Brexiteers see Al-Beeb’s blatant anti-Brexit bias, and some of my more remainiac friends call it the “Brexit Broadcasting Corporation”.

So they must be doing something right.

Chris Miller
Chris Miller
6 years ago

Yes, that’s the BBC mantra, BiG. “Everyone to the right of Labour thinks we pump out woke left-wing propaganda, but these three tankies from the CPGB think we’re too right-wing, so clearly we’re straight down the middle.”

Bloke in Germany
Bloke in Germany
6 years ago

The remainiac I am thinking of self identifies as a Blairite. I think there is a high degree of Brexit derangement syndrome, but still he is some way to the right of the Corbyn party.

Chris Miller
Chris Miller
6 years ago

I think you’ve already identified three strikes against him, BiG.

Pcar
Pcar
6 years ago

@BiG

Your remainer & left friends are deluded. BBC QT is in your face Left/Remain every week, as is R4 Today & Womens Hour every day.

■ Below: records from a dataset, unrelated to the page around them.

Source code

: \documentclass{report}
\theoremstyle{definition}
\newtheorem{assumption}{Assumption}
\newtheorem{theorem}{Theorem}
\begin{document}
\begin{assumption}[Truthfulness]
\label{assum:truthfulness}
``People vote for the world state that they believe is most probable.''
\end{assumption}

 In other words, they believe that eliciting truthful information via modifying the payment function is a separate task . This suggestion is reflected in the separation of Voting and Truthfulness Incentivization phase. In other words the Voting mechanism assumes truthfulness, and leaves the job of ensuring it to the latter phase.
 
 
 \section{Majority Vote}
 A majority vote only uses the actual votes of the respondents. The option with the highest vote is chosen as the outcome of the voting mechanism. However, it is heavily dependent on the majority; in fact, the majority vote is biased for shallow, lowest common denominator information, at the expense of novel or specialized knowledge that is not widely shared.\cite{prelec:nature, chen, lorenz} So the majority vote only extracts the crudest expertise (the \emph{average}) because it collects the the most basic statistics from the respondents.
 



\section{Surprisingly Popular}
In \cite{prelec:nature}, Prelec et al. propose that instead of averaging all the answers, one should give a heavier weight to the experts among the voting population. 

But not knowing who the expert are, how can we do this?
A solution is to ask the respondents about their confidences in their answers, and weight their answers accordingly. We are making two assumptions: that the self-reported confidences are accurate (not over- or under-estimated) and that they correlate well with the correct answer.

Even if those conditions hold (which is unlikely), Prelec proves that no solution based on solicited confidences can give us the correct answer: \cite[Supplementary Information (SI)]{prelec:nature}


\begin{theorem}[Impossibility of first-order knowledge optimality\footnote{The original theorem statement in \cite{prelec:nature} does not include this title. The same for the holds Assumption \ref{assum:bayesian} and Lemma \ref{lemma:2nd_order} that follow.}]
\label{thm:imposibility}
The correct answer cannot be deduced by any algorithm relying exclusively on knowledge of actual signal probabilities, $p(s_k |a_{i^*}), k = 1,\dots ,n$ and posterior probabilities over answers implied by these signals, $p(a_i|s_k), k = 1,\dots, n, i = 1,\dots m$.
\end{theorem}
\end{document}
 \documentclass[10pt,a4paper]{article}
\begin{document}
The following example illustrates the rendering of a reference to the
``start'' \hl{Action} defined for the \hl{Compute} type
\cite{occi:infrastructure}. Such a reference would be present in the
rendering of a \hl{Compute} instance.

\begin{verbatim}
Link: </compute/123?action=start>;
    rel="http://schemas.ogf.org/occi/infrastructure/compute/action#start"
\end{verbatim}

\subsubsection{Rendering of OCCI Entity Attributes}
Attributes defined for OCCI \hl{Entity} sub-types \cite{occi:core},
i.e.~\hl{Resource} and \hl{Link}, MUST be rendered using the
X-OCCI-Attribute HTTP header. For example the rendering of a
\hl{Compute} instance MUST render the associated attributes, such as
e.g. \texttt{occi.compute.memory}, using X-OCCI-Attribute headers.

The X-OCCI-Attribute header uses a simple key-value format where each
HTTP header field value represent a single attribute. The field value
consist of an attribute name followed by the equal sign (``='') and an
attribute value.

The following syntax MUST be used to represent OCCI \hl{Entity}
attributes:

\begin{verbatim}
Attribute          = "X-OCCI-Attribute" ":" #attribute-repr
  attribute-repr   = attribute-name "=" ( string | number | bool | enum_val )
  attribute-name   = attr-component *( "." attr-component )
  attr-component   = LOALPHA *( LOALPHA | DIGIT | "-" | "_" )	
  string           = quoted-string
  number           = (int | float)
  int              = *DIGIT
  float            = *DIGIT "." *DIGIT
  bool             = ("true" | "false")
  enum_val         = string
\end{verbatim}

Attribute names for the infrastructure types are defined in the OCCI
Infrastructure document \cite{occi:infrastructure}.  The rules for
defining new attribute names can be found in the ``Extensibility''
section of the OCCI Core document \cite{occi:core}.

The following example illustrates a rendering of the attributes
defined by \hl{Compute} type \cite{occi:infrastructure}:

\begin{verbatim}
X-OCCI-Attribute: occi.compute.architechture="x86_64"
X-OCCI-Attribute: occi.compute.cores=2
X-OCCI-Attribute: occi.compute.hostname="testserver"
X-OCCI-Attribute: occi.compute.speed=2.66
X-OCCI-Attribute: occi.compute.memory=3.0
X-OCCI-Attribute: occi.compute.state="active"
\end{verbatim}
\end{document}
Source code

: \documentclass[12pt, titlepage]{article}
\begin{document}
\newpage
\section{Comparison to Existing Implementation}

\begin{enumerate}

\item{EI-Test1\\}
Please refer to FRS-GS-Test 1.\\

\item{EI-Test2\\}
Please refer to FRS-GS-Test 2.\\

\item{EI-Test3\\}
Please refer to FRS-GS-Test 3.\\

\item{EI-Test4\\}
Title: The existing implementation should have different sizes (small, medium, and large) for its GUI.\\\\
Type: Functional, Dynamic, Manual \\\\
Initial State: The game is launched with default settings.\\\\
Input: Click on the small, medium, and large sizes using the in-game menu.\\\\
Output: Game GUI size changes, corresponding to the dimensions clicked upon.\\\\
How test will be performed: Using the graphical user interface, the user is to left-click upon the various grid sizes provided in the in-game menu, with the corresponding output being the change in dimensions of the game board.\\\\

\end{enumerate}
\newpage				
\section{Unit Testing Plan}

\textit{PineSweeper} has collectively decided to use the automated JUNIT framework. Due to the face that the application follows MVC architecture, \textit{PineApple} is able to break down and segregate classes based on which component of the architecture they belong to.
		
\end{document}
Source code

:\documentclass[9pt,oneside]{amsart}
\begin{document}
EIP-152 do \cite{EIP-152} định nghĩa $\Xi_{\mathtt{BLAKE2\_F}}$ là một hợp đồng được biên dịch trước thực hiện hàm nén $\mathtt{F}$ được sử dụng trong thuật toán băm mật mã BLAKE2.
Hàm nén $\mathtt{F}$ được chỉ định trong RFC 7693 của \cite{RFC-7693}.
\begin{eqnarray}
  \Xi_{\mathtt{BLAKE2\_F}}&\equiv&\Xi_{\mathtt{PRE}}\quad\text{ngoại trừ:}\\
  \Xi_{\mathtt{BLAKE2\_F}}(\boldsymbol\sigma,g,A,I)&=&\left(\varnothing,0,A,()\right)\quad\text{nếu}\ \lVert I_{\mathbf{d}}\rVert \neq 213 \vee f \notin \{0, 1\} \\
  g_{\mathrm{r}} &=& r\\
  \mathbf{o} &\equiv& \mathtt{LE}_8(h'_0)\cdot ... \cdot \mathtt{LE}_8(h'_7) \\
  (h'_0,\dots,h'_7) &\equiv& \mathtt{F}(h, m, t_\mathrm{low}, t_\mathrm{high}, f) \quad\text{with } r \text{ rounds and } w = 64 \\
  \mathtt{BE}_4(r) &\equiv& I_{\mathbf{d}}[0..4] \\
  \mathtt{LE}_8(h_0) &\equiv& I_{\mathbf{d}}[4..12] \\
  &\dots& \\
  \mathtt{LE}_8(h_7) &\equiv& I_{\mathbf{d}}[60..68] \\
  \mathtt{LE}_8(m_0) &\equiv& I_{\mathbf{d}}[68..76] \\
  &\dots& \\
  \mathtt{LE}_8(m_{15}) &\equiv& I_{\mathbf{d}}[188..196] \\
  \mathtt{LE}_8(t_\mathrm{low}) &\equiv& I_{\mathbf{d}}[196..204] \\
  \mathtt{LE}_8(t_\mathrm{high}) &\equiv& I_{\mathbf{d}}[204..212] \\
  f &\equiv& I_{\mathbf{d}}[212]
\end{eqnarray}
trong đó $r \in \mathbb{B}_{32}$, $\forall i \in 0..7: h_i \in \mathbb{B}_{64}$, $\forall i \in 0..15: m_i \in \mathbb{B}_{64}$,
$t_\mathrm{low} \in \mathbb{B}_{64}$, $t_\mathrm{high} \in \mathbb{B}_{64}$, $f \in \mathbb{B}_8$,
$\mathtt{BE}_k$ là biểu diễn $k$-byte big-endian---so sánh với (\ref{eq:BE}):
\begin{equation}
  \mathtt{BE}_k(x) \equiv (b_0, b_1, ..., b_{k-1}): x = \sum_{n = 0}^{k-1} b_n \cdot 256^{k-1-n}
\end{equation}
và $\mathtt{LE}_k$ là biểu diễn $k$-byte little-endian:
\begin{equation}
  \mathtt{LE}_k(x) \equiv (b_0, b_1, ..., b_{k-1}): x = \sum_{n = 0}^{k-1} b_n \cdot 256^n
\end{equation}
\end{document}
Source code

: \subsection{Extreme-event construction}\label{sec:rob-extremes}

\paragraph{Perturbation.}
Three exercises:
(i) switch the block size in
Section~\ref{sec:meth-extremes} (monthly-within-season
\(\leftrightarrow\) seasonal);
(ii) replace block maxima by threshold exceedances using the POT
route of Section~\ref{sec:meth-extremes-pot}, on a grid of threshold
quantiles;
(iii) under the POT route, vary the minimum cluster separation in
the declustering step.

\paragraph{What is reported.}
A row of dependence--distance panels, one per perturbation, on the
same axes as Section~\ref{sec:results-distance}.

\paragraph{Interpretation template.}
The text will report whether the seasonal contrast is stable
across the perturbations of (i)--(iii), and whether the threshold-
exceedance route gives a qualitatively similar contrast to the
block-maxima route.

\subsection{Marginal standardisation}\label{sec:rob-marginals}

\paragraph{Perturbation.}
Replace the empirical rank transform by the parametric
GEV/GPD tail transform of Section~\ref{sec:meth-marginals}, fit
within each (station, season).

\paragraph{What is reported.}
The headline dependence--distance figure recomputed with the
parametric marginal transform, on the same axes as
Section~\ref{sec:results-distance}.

Many former BBC staff from DGs down admit – after they’ve retired – BBC is institutionally Socialist Left and they can’t see this as they all agree with each other. iirc
Paxman was most recent

I used to enjoy HIGNFY, Today and more, but since Labour lost in 2010 they became full on anti-Tory.

One Today presenter, Marr?, infamously said live on air: Cameron’s new whatever former BBC ~”we had a closet Tory in our midst”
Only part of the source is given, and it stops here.